RNA Dynamics Regulate Transcriptional Condensate Vivacity to Drive Gene Coordination

Transcriptional condensates (TCs), enriched with Mediator, orchestrate super-enhancer (SE)-driven gene expression critical for cell identity. However, how their dynamic physical properties shape transcriptional activities remains unclear. Here, we reveal a previously unknown regulatory axis wherein dynamic features of enhancer RNA (eRNA), transcribed but rapidly degraded by the RNA exosome, maintain optimal TC fluidity and stability. Depletion of RNA exosome disrupts TC integrity, altering Mediator and Pol II colocalization, in embryonic stem cells. This TC perturbation attenuates proper transcriptional regulator loading and pause-release regulation, enhances transcriptional noise, and diminishes coordinated eRNA-mRNA expression for SE-associated genes.

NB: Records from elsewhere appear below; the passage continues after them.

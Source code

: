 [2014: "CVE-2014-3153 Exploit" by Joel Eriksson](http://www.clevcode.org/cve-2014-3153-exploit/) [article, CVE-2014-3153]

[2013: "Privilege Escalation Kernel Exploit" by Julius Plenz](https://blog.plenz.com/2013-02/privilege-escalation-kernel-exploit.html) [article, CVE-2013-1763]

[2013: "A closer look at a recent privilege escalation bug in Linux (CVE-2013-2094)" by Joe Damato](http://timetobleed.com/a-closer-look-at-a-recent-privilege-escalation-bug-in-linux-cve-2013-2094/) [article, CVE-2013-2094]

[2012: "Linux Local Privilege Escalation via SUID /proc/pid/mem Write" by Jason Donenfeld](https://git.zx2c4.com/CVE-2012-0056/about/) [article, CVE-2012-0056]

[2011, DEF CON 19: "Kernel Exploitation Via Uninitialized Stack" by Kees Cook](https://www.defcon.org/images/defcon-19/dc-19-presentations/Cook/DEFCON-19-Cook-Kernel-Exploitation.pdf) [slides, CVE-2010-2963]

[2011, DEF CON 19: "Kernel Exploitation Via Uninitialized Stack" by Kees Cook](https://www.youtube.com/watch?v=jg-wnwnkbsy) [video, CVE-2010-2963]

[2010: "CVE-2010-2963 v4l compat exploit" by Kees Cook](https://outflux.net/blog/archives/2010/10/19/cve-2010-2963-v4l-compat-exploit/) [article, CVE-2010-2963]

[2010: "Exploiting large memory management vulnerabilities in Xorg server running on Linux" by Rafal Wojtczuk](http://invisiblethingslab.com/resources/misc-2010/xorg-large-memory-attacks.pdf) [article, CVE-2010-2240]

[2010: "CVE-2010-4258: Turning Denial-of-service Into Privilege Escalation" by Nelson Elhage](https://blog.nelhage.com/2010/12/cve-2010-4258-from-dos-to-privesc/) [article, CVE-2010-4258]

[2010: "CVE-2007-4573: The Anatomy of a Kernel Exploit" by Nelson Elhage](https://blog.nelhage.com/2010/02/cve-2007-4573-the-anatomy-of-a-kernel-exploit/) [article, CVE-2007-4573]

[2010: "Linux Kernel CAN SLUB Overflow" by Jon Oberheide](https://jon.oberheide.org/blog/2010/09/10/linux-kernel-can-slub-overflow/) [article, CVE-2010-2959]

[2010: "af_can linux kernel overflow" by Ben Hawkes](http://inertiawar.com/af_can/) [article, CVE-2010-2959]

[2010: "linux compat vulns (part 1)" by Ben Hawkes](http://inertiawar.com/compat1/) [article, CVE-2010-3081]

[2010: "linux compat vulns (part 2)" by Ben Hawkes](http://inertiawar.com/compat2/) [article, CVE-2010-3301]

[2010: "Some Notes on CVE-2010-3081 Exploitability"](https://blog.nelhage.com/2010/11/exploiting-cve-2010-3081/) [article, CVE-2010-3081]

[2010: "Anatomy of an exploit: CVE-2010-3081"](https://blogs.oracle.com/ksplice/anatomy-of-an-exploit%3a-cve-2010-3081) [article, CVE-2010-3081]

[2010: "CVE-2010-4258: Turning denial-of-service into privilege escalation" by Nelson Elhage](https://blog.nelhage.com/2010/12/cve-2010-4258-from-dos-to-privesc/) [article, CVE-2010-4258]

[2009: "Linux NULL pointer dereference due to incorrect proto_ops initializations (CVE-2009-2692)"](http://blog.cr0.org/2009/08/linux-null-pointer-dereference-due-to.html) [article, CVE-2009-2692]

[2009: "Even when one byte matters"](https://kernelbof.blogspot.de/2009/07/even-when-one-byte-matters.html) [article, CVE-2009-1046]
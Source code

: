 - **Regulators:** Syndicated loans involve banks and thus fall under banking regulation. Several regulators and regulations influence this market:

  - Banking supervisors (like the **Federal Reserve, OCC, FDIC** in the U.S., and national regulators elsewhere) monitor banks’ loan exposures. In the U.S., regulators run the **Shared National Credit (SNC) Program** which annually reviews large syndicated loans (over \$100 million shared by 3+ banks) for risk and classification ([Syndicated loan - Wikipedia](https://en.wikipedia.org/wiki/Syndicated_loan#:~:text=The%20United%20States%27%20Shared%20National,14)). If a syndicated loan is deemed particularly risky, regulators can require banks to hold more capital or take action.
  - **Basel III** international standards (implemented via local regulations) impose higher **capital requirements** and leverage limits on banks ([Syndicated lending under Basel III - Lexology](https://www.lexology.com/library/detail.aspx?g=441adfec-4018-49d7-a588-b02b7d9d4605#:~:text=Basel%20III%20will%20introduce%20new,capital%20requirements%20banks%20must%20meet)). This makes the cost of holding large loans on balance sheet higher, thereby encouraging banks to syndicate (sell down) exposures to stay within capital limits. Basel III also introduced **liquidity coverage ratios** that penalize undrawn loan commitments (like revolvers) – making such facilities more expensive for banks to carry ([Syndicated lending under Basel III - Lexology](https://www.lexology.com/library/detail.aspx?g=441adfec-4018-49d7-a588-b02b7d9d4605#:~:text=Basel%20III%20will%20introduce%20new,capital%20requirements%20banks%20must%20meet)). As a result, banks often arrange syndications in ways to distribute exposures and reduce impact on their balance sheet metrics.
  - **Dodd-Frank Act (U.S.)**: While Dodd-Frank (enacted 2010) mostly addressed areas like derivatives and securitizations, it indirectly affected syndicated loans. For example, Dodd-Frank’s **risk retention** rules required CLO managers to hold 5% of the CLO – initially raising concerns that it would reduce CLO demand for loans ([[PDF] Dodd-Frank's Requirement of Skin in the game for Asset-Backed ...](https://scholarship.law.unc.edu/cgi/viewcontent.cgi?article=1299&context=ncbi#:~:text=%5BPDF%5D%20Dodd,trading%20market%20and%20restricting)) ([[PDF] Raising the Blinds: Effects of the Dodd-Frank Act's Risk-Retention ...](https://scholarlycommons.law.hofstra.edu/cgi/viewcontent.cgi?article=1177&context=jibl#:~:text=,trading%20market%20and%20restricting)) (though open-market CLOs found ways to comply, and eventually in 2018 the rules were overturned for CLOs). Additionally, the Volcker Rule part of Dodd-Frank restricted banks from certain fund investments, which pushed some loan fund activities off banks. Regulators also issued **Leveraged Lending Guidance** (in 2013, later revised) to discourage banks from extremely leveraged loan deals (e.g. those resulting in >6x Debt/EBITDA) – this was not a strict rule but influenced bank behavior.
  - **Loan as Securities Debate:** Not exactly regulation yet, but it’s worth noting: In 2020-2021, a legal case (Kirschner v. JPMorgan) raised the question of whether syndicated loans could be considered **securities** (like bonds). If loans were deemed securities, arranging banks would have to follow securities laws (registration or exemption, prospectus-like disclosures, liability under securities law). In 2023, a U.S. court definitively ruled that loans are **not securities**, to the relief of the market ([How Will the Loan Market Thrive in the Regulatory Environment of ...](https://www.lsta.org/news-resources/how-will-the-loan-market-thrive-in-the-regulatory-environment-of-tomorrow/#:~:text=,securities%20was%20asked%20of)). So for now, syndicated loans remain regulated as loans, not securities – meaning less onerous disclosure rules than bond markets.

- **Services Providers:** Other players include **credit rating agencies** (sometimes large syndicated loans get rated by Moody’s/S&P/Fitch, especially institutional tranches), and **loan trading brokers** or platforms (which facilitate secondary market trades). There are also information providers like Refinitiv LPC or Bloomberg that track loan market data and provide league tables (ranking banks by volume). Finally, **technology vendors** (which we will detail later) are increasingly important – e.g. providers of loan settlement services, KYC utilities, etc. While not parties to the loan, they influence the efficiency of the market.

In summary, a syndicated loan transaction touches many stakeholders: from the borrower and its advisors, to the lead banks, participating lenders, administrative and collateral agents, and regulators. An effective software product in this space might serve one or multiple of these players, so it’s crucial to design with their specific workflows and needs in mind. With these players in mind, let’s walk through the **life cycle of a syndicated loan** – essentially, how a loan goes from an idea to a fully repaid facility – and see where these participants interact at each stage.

Multi-omics analyses, live-cell imaging, and computational modeling collectively demonstrate that RNA turnover modulates TC vivacity, facilitating widespread chromatin contacts between SE-containing active A compartments and coordinated transcriptional bursts across SE-associated genes. Our findings establish RNA-dependent condensate dynamics as an essential quality-control mechanism that fine-tunes global transcriptional coordination, maintaining cellular homeostasis and cell identity.